(RECORDS SUPPLIED)

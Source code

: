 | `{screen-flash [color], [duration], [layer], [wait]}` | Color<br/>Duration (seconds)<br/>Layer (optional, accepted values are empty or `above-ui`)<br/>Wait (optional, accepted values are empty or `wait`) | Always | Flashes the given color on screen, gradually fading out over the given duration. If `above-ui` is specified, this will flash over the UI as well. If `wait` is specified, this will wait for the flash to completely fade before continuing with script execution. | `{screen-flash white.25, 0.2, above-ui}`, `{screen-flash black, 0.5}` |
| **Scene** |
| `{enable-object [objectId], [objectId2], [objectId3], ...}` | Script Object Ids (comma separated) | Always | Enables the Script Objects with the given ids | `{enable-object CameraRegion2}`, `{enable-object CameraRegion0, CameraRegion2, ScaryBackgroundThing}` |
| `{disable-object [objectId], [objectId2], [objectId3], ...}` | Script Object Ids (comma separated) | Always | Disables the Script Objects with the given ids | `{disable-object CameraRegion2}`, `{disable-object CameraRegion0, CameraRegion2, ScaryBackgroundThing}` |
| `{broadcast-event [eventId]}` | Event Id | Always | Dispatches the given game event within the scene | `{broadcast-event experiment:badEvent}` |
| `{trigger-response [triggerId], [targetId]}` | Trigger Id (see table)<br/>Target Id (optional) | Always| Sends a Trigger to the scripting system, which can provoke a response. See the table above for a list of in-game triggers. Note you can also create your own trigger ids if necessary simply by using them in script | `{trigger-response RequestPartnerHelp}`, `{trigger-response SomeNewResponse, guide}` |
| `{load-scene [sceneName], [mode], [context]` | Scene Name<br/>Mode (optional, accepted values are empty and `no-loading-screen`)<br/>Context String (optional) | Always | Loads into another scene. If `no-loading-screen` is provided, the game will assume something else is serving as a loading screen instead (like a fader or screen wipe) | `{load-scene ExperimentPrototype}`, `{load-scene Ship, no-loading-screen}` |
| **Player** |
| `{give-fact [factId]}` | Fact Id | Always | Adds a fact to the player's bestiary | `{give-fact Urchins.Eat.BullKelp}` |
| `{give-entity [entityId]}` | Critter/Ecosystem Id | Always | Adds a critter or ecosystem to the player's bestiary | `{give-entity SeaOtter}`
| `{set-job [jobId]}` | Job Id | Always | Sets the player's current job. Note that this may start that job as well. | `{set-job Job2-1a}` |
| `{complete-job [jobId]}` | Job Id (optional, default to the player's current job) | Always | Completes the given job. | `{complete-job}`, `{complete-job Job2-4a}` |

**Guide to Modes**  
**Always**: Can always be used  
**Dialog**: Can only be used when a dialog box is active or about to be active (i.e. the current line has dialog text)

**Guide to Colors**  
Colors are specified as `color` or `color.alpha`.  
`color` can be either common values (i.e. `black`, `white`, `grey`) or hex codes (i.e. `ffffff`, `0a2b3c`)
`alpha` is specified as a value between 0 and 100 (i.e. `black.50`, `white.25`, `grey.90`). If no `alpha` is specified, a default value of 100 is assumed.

(End RECORDS SUPPLIED)

* [DIRECTIONS FOR THIS TASK] All the entries above need to be reproduced exactly.

* [WRITTEN REPLY]
Source code

: | `{screen-flash [color], [duration], [layer], [wait]}` | Color<br/>Duration (seconds)<br/>Layer (optional, accepted values are empty or `above-ui`)<br/>Wait (optional, accepted values are empty or `wait`) | Always | Flashes the given color on screen, gradually fading out over the given duration. If `above-ui` is specified, this will flash over the UI as well. If `wait` is specified, this will wait for the flash to completely fade before continuing with script execution. | `{screen-flash white.25, 0.2, above-ui}`, `{screen-flash black, 0.5}` |
| **Scene** |
| `{enable-object [objectId], [objectId2], [objectId3], ...}` | Script Object Ids (comma separated) | Always | Enables the Script Objects with the given ids | `{enable-object CameraRegion2}`, `{enable-object CameraRegion0, CameraRegion2, ScaryBackgroundThing}` |
| `{disable-object [objectId], [objectId2], [objectId3], ...}` | Script Object Ids (comma separated) | Always | Disables the Script Objects with the given ids | `{disable-object CameraRegion2}`, `{disable-object CameraRegion0, CameraRegion2, ScaryBackgroundThing}` |
| `{broadcast-event [eventId]}` | Event Id | Always | Dispatches the given game event within the scene | `{broadcast-event experiment:badEvent}` |
| `{trigger-response [triggerId], [targetId]}` | Trigger Id (see table)<br/>Target Id (optional) | Always| Sends a Trigger to the scripting system, which can provoke a response. See the table above for a list of in-game triggers. Note you can also create your own trigger ids if necessary simply by using them in script | `{trigger-response RequestPartnerHelp}`, `{trigger-response SomeNewResponse, guide}` |
| `{load-scene [sceneName], [mode], [context]` | Scene Name<br/>Mode (optional, accepted values are empty and `no-loading-screen`)<br/>Context String (optional) | Always | Loads into another scene. If `no-loading-screen` is provided, the game will assume something else is serving as a loading screen instead (like a fader or screen wipe) | `{load-scene ExperimentPrototype}`, `{load-scene Ship, no-loading-screen}` |
| **Player** |
| `{give-fact [factId]}` | Fact Id | Always | Adds a fact to the player's bestiary | `{give-fact Urchins.Eat.BullKelp}` |
| `{give-entity [entityId]}` | Critter/Ecosystem Id | Always | Adds a critter or ecosystem to the player's bestiary | `{give-entity SeaOtter}`
| `{set-job [jobId]}` | Job Id | Always | Sets the player's current job. Note that this may start that job as well. | `{set-job Job2-1a}` |
| `{complete-job [jobId]}` | Job Id (optional, default to the player's current job) | Always | Completes the given job. | `{complete-job}`, `{complete-job Job2-4a}` |

**Guide to Modes**  
**Always**: Can always be used  
**Dialog**: Can only be used when a dialog box is active or about to be active (i.e. the current line has dialog text)

**Guide to Colors**  
Colors are specified as `color` or `color.alpha`.  
`color` can be either common values (i.e. `black`, `white`, `grey`) or hex codes (i.e. `ffffff`, `0a2b3c`)
`alpha` is specified as a value between 0 and 100 (i.e. `black.50`, `white.25`, `grey.90`). If no `alpha` is specified, a default value of 100 is assumed.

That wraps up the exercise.